Where does the string "Ejercicio" appear in the records? Copy every line that contains it.

Stored data

★ ★ ★

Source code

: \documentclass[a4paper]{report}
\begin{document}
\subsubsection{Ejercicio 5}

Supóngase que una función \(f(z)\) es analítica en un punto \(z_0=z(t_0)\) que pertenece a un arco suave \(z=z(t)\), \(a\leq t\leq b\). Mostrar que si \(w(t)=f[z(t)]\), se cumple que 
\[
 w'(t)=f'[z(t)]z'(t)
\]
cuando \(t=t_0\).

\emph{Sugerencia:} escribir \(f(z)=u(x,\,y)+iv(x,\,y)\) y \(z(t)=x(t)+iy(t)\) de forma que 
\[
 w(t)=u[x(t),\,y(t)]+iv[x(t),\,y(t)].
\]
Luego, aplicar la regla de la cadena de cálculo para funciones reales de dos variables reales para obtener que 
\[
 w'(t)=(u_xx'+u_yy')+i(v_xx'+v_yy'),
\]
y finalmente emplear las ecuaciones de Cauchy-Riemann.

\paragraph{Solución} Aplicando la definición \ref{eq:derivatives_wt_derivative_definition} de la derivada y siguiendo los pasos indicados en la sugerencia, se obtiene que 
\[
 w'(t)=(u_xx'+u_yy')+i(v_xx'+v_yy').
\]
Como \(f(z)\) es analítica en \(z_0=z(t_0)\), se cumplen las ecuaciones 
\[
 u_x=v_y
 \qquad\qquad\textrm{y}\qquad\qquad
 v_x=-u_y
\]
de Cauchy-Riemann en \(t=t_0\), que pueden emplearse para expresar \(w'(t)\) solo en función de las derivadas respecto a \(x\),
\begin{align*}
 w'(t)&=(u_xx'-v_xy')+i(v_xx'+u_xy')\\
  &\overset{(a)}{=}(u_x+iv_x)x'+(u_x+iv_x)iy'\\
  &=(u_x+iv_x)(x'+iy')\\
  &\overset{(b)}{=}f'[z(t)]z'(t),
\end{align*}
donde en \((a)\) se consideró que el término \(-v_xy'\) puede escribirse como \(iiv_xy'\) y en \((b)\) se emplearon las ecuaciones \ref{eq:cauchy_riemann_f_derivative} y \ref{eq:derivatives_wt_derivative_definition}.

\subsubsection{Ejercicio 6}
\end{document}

★ ★ ★

◆ Answer box ◆
\subsubsection{Ejercicio 5}
\subsubsection{Ejercicio 6}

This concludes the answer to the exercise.